Biventricular obstruction in hypertrophic cardiomyopathy (HCM) is uncommon, and some clinicians believe that, when symptoms are refractory to medical treatment, this severe form of HCM is best treated by transplantation. We describe our conventional surgical approach and outcomes to treat biventricular obstruction in HCM. From 1993 to 2013, we treated 11 symptomatic patients with biventricular outflow obstruction. Relief of left ventricular (LV) obstruction was obtained by performing a transaortic extended septal myectomy and/or a left apical ventriculotomy. Right ventricular outflow tract (RVOT) obstruction was relieved with patch enlargement in all patients and selective resection of muscle bundles. The mean age at surgery was 13 years (2 months-28 years); of the total, 7 (63%) were males. All were symptomatic with shortness of breath, reduced exercise tolerance or failure to thrive.
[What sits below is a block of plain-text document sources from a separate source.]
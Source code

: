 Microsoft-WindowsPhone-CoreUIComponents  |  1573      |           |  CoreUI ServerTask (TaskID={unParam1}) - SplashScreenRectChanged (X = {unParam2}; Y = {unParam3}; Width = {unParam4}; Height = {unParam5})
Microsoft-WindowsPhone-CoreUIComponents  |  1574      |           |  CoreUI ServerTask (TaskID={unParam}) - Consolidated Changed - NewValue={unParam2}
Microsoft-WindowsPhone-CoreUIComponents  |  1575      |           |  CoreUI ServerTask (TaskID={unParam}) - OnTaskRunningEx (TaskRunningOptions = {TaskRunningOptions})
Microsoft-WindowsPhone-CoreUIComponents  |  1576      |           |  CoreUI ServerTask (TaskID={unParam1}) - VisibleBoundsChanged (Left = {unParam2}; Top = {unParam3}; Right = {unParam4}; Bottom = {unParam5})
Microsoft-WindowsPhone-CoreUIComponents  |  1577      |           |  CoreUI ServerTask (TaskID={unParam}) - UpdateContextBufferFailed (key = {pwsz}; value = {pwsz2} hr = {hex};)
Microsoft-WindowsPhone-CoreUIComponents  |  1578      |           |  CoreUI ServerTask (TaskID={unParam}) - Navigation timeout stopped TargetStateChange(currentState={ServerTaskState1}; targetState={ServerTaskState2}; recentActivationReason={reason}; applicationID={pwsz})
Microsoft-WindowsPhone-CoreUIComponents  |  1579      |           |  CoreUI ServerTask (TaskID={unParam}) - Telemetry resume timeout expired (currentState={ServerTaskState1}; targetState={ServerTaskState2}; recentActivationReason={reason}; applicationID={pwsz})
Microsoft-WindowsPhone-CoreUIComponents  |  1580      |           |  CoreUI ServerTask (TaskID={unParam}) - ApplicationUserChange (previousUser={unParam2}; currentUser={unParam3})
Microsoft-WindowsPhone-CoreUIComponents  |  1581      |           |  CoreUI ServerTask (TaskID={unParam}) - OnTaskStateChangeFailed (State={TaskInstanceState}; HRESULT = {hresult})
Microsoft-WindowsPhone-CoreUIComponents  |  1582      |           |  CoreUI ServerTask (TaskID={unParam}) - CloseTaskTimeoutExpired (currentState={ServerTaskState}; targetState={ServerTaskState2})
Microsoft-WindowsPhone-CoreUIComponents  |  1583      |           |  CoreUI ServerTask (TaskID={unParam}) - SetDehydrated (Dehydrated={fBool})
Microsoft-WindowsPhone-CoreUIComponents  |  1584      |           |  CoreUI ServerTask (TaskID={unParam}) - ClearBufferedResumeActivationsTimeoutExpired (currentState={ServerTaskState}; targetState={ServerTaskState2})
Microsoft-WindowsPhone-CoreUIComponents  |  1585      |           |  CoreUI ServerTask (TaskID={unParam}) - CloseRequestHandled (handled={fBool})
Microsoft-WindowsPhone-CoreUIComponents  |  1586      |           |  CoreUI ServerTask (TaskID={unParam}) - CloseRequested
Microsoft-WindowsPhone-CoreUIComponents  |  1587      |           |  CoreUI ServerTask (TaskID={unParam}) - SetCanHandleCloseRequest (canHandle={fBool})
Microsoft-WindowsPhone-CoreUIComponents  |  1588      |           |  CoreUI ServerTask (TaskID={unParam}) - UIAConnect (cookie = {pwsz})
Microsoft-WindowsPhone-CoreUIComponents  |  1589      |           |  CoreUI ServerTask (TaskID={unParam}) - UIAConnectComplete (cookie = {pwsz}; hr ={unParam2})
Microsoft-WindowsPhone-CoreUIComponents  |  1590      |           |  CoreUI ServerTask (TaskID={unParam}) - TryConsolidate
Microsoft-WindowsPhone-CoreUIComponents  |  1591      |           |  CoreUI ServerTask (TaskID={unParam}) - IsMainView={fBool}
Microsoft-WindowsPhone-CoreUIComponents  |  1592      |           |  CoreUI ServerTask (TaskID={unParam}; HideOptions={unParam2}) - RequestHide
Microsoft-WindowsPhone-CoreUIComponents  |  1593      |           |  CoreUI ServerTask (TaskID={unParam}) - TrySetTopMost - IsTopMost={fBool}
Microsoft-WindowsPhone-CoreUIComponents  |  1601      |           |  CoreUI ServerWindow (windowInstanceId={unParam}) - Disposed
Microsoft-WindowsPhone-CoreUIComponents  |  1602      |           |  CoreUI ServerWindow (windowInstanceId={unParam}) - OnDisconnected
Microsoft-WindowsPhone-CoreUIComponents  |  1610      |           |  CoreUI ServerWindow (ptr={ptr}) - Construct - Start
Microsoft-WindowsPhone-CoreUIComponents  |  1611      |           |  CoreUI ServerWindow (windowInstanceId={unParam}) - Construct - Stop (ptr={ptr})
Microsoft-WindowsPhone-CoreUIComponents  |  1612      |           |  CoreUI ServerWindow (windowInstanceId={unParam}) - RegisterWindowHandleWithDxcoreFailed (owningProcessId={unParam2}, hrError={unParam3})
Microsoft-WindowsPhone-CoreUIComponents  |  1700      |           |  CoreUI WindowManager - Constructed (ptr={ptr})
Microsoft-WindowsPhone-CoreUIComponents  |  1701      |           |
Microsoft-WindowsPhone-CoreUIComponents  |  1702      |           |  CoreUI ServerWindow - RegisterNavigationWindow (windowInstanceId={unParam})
All patients had preserved biventricular systolic function and systolic anterior motion (SAM) of the mitral valve (9 patients had ≥ moderate mitral regurgitation). Preoperative RVOT and LV outflow tract gradients were 60 ± 18 and 78 ± 24 mmHg, respectively. There were no early deaths. Mitral regurgitation secondary to SAM resolved following LV myectomy. The median follow-up time was 4.6 years (maximum 16.3 years). Eight patients (72%) were in NYHA class I. There have been no late ventricular arrhythmias, sudden deaths, reoperations or heart transplantations at follow-up. Biventricular obstruction is rare in HCM. Surgical relief of left- and right-sided obstruction can be achieved with good early outcomes. Symptoms are improved at intermediate-term follow-up and sudden death is rare.